Sistem Tanam Paksa di Jawa

Tujuan tanam paksa adalah merangsang produksi dan ekspor komoditas pertanian yang laku di pasar dunia. Untuk menyukseskan cultuurstelsel, pemerintah kolonial memberikan pinjaman uang pada orang-orang yang bersedia membangun pabrik atau penggilingan.

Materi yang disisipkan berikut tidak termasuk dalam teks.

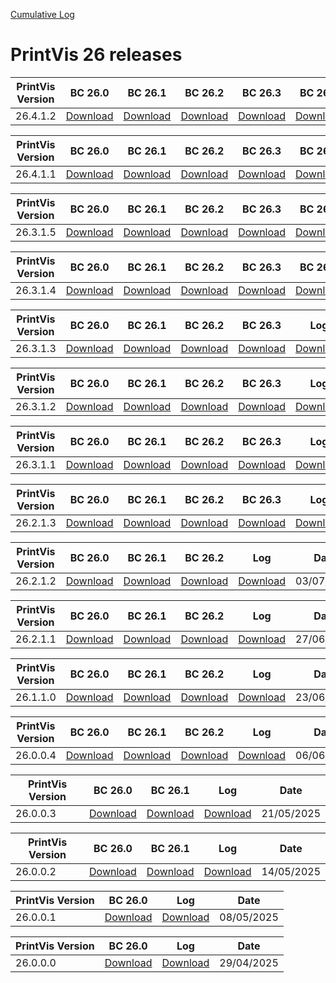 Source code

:[Cumulative Log](https://printvis.blob.core.windows.net/releases/pv365bc-26/PrintVis%2026%20release%20log.csv)
# PrintVis 26 releases
|PrintVis Version|BC 26.0 | BC 26.1 | BC 26.2 | BC 26.3 | BC 26.4 |Log|Date|
|---|---| ---| ---| ---| ---|---|---|
|26.4.1.2|[Download](https://printvis.blob.core.windows.net/releases/pv365bc-26/26.4/1.2/26.0%20RuntimePackages.zip)| [Download](https://printvis.blob.core.windows.net/releases/pv365bc-26/26.4/1.2/26.1%20RuntimePackages.zip)| [Download](https://printvis.blob.core.windows.net/releases/pv365bc-26/26.4/1.2/26.2%20RuntimePackages.zip)| [Download](https://printvis.blob.core.windows.net/releases/pv365bc-26/26.4/1.2/26.3%20RuntimePackages.zip)| [Download](https://printvis.blob.core.windows.net/releases/pv365bc-26/26.4/1.2/26.4%20RuntimePackages.zip)|[Download](https://printvis.blob.core.windows.net/releases/pv365bc-26/26.4/1.2/26.4.1.2%20release%20log.csv)|04/09/2025|

|PrintVis Version|BC 26.0 | BC 26.1 | BC 26.2 | BC 26.3 | BC 26.4 |Log|Date|
|---|---| ---| ---| ---| ---|---|---|
|26.4.1.1|[Download](https://printvis.blob.core.windows.net/releases/pv365bc-26/26.4/1.1/26.0%20RuntimePackages.zip)| [Download](https://printvis.blob.core.windows.net/releases/pv365bc-26/26.4/1.1/26.1%20RuntimePackages.zip)| [Download](https://printvis.blob.core.windows.net/releases/pv365bc-26/26.4/1.1/26.2%20RuntimePackages.zip)| [Download](https://printvis.blob.core.windows.net/releases/pv365bc-26/26.4/1.1/26.3%20RuntimePackages.zip)| [Download](https://printvis.blob.core.windows.net/releases/pv365bc-26/26.4/1.1/26.4%20RuntimePackages.zip)|[Download](https://printvis.blob.core.windows.net/releases/pv365bc-26/26.4/1.1/26.4.1.1%20release%20log.xlsx)|27/08/2025|

|PrintVis Version|BC 26.0 | BC 26.1 | BC 26.2 | BC 26.3 | BC 26.4 |Log|Date|
|---|---| ---| ---| ---| ---|---|---|
|26.3.1.5|[Download](https://printvis.blob.core.windows.net/releases/pv365bc-26/26.3/1.5/26.0%20RuntimePackages.zip)| [Download](https://printvis.blob.core.windows.net/releases/pv365bc-26/26.3/1.5/26.1%20RuntimePackages.zip)| [Download](https://printvis.blob.core.windows.net/releases/pv365bc-26/26.3/1.5/26.2%20RuntimePackages.zip)| [Download](https://printvis.blob.core.windows.net/releases/pv365bc-26/26.3/1.5/26.3%20RuntimePackages.zip)| [Download](https://printvis.blob.core.windows.net/releases/pv365bc-26/26.3/1.5/26.4%20RuntimePackages.zip)|[Download](https://printvis.blob.core.windows.net/releases/pv365bc-26/26.3/1.5/26.3.1.5%20release%20log.xlsx)|13/08/2025|

|PrintVis Version|BC 26.0 | BC 26.1 | BC 26.2 | BC 26.3 | BC 26.4 |Log|Date|
|---|---| ---| ---| ---| ---|---|---|
|26.3.1.4|[Download](https://printvis.blob.core.windows.net/releases/pv365bc-26/26.3/1.4/26.0%20RuntimePackages.zip)| [Download](https://printvis.blob.core.windows.net/releases/pv365bc-26/26.3/1.4/26.1%20RuntimePackages.zip)| [Download](https://printvis.blob.core.windows.net/releases/pv365bc-26/26.3/1.4/26.2%20RuntimePackages.zip)| [Download](https://printvis.blob.core.windows.net/releases/pv365bc-26/26.3/1.4/26.3%20RuntimePackages.zip)| [Download](https://printvis.blob.core.windows.net/releases/pv365bc-26/26.3/1.4/26.4%20RuntimePackages.zip)|[Download](https://printvis.blob.core.windows.net/releases/pv365bc-26/26.3/1.4/26.3.1.4%20release%20log.xlsx)|05/08/2025|

|PrintVis Version|BC 26.0 | BC 26.1 | BC 26.2 | BC 26.3 |Log|Date|
|---|---| ---| ---| ---|---|---|
|26.3.1.3|[Download](https://printvis.blob.core.windows.net/releases/pv365bc-26/26.3/1.3/26.0%20RuntimePackages.zip)| [Download](https://printvis.blob.core.windows.net/releases/pv365bc-26/26.3/1.3/26.1%20RuntimePackages.zip)| [Download](https://printvis.blob.core.windows.net/releases/pv365bc-26/26.3/1.3/26.2%20RuntimePackages.zip)| [Download](https://printvis.blob.core.windows.net/releases/pv365bc-26/26.3/1.3/26.3%20RuntimePackages.zip)|[Download](https://printvis.blob.core.windows.net/releases/pv365bc-26/26.3/1.3/26.3.1.3%20release%20log.xlsx)|30/07/2025|

|PrintVis Version|BC 26.0 | BC 26.1 | BC 26.2 | BC 26.3 |Log|Date|
|---|---| ---| ---| ---|---|---|
|26.3.1.2|[Download](https://printvis.blob.core.windows.net/releases/pv365bc-26/26.3/1.2/26.0%20RuntimePackages.zip)| [Download](https://printvis.blob.core.windows.net/releases/pv365bc-26/26.3/1.2/26.1%20RuntimePackages.zip)| [Download](https://printvis.blob.core.windows.net/releases/pv365bc-26/26.3/1.2/26.2%20RuntimePackages.zip)| [Download](https://printvis.blob.core.windows.net/releases/pv365bc-26/26.3/1.2/26.3%20RuntimePackages.zip)|[Download](https://printvis.blob.core.windows.net/releases/pv365bc-26/26.3/1.2/26.3.1.2%20release%20log.xlsx)|23/07/2025|

|PrintVis Version|BC 26.0 | BC 26.1 | BC 26.2 | BC 26.3 |Log|Date|
|---|---| ---| ---| ---|---|---|
|26.3.1.1|[Download](https://printvis.blob.core.windows.net/releases/pv365bc-26/26.3/1.1/26.0%20RuntimePackages.zip)| [Download](https://printvis.blob.core.windows.net/releases/pv365bc-26/26.3/1.1/26.1%20RuntimePackages.zip)| [Download](https://printvis.blob.core.windows.net/releases/pv365bc-26/26.3/1.1/26.2%20RuntimePackages.zip)| [Download](https://printvis.blob.core.windows.net/releases/pv365bc-26/26.3/1.1/26.3%20RuntimePackages.zip)|[Download](https://printvis.blob.core.windows.net/releases/pv365bc-26/26.3/1.1/26.3.1.1%20release%20log.xlsx)|17/07/2025|

|PrintVis Version|BC 26.0 | BC 26.1 | BC 26.2 | BC 26.3 |Log|Date|
|---|---| ---| ---| ---|---|---|
|26.2.1.3|[Download](https://printvis.blob.core.windows.net/releases/pv365bc-26/26.2/1.3/26.0%20RuntimePackages.zip)| [Download](https://printvis.blob.core.windows.net/releases/pv365bc-26/26.2/1.3/26.1%20RuntimePackages.zip)| [Download](https://printvis.blob.core.windows.net/releases/pv365bc-26/26.2/1.3/26.2%20RuntimePackages.zip)| [Download](https://printvis.blob.core.windows.net/releases/pv365bc-26/26.2/1.3/26.3%20RuntimePackages.zip)|[Download](https://printvis.blob.core.windows.net/releases/pv365bc-26/26.2/1.3/26.2.1.3%20release%20log.xlsx)|10/07/2025|

|PrintVis Version|BC 26.0 | BC 26.1 | BC 26.2 |Log|Date|
|---|---| ---| ---|---|---|
|26.2.1.2|[Download](https://printvis.blob.core.windows.net/releases/pv365bc-26/26.2/1.2/26.0%20RuntimePackages.zip)| [Download](https://printvis.blob.core.windows.net/releases/pv365bc-26/26.2/1.2/26.1%20RuntimePackages.zip)| [Download](https://printvis.blob.core.windows.net/releases/pv365bc-26/26.2/1.2/26.2%20RuntimePackages.zip)|[Download](https://printvis.blob.core.windows.net/releases/pv365bc-26/26.2/1.2/26.2.1.2%20release%20log.xlsx)|03/07/2025|

|PrintVis Version|BC 26.0 | BC 26.1 | BC 26.2 |Log|Date|
|---|---| ---| ---|---|---|
|26.2.1.1|[Download](https://printvis.blob.core.windows.net/releases/pv365bc-26/26.2/1.1/26.0%20RuntimePackages.zip)| [Download](https://printvis.blob.core.windows.net/releases/pv365bc-26/26.2/1.1/26.1%20RuntimePackages.zip)| [Download](https://printvis.blob.core.windows.net/releases/pv365bc-26/26.2/1.1/26.2%20RuntimePackages.zip)|[Download](https://printvis.blob.core.windows.net/releases/pv365bc-26/26.2/1.1/26.2.1.1%20release%20log.csv)|27/06/2025|

|PrintVis Version|BC 26.0 | BC 26.1|BC 26.2 |Log|Date|
|---|---| ---|---|---|---|
|26.1.1.0|[Download](https://printvis.blob.core.windows.net/releases/pv365bc-26/26.1/1.0/26.0%20RuntimePackages.zip)| [Download](https://printvis.blob.core.windows.net/releases/pv365bc-26/26.1/1.0/26.1%20RuntimePackages.zip)|[Download](https://printvis.blob.core.windows.net/releases/pv365bc-26/26.1/1.0/26.2%20RuntimePackages.zip)|[Download](https://printvis.blob.core.windows.net/releases/pv365bc-26/26.1/1.0/26.1.1.0%20release%20log.csv)|23/06/2025|

|PrintVis Version|BC 26.0 | BC 26.1|BC 26.2 |Log|Date|
|---|---| ---|---|---|---|
|26.0.0.4|[Download](https://printvis.blob.core.windows.net/releases/pv365bc-26/26.0/0.4/26.0%20RuntimePackages.zip)| [Download](https://printvis.blob.core.windows.net/releases/pv365bc-26/26.0/0.4/26.1%20RuntimePackages.zip)|[Download](https://printvis.blob.core.windows.net/releases/pv365bc-26/26.0/0.4/26.2%20RuntimePackages.zip)|[Download](https://printvis.blob.core.windows.net/releases/pv365bc-26/26.0/0.4/26.0.0.4%20release%20log.csv)|06/06/2025|

|PrintVis Version|BC 26.0 | BC 26.1 |Log|Date|
|---|---| ---|---|---|
|26.0.0.3|[Download](https://printvis.blob.core.windows.net/releases/pv365bc-26/26.0/0.3/26.0%20RuntimePackages.zip)| [Download](https://printvis.blob.core.windows.net/releases/pv365bc-26/26.0/0.3/26.1%20RuntimePackages.zip)|[Download](https://printvis.blob.core.windows.net/releases/pv365bc-26/26.0/0.3/26.0.0.3%20release%20log.csv)|21/05/2025|

|PrintVis Version|BC 26.0 | BC 26.1 |Log|Date|
|---|---| ---|---|---|
|26.0.0.2|[Download](https://printvis.blob.core.windows.net/releases/pv365bc-26/26.0/0.2/26.0%20RuntimePackages.zip)| [Download](https://printvis.blob.core.windows.net/releases/pv365bc-26/26.0/0.2/26.1%20RuntimePackages.zip)|[Download](https://printvis.blob.core.windows.net/releases/pv365bc-26/26.0/0.2/26.0.0.2%20release%20log.csv)|14/05/2025|

|PrintVis Version|BC 26.0 |Log|Date|
|---|---|---|---|
|26.0.0.1|[Download](https://printvis.blob.core.windows.net/releases/pv365bc-26/26.0/0.1/26.0%20RuntimePackages.zip)|[Download](https://printvis.blob.core.windows.net/releases/pv365bc-26/26.0/0.1/26.0.0.1%20release%20log.csv)|08/05/2025|


|PrintVis Version| BC 26.0 |Log|Date|
|---|---| ---| ---|
|26.0.0.0|[Download](https://printvis.blob.core.windows.net/releases/pv365bc-26/26.0/0.0/26.0%20RuntimePackages.zip)|[Download](https://printvis.blob.core.windows.net/releases/pv365bc-26/26.0/0.0/26.0.0.0%20release%20log.csv)|29/04/2025|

Pemerintah kolonial Belanda juga menyediakan batang tebu mentah dan tenaga kerja untuk pengusaha tebu. Perluasan tanaman dagang untuk pasar dunia mendorong munculnya modal swasta dengan jumlah besar. Modal swasta ini memunculkan masalah-masalah lain dalam pelaksanaan tanam paksa.

Peraturan Tanam Paksa

Peraturan pokok sistem tanam paksa terdapat dalam lembaran negara Staatblad Tahun 1834 No. 22. Aturan ini diterbitkan beberapa tahun setelah tanam paksa dijalankan di Pulau Jawa. Aturan tanam paksa yaitu:

1. Persetujuan-persetujuan akan diadakan dengan penduduk agar mereka menyediakan sebagian dari tanahnya untuk penanaman tanaman ekspor yang dapat dijual di pasar Eropa.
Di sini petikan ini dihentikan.